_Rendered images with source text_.
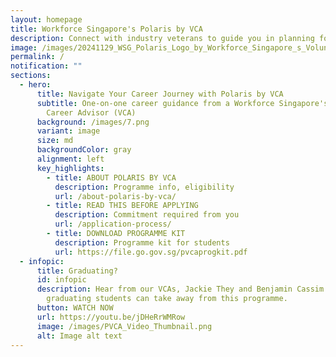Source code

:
 ```yaml
---
layout: homepage
title: Workforce Singapore's Polaris by VCA
description: Connect with industry veterans to guide you in planning for your career!
image: /images/20241129_WSG_Polaris_Logo_by_Workforce_Singapore_s_Volunteer_Career_Advisors_FA_path.jpg
permalink: /
notification: ""
sections:
  - hero:
      title: Navigate Your Career Journey with Polaris by VCA
      subtitle: One-on-one career guidance from a Workforce Singapore's Volunteer
        Career Advisor (VCA)
      background: /images/7.png
      variant: image
      size: md
      backgroundColor: gray
      alignment: left
      key_highlights:
        - title: ABOUT POLARIS BY VCA
          description: Programme info, eligibility
          url: /about-polaris-by-vca/
        - title: READ THIS BEFORE APPLYING
          description: Commitment required from you
          url: /application-process/
        - title: DOWNLOAD PROGRAMME KIT
          description: Programme kit for students
          url: https://file.go.gov.sg/pvcaprogkit.pdf
  - infopic:
      title: Graduating?
      id: infopic
      description: Hear from our VCAs, Jackie They and Benjamin Cassim on what
        graduating students can take away from this programme.
      button: WATCH NOW
      url: https://youtu.be/jDHeRrWMRow
      image: /images/PVCA_Video_Thumbnail.png
      alt: Image alt text
---
```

_Exercise brief_.
Pull every line containing "from" out of the records.

_Finished task_.
      subtitle: One-on-one career guidance from a Workforce Singapore's Volunteer
          description: Commitment required from you
      description: Hear from our VCAs, Jackie They and Benjamin Cassim on what
        graduating students can take away from this programme.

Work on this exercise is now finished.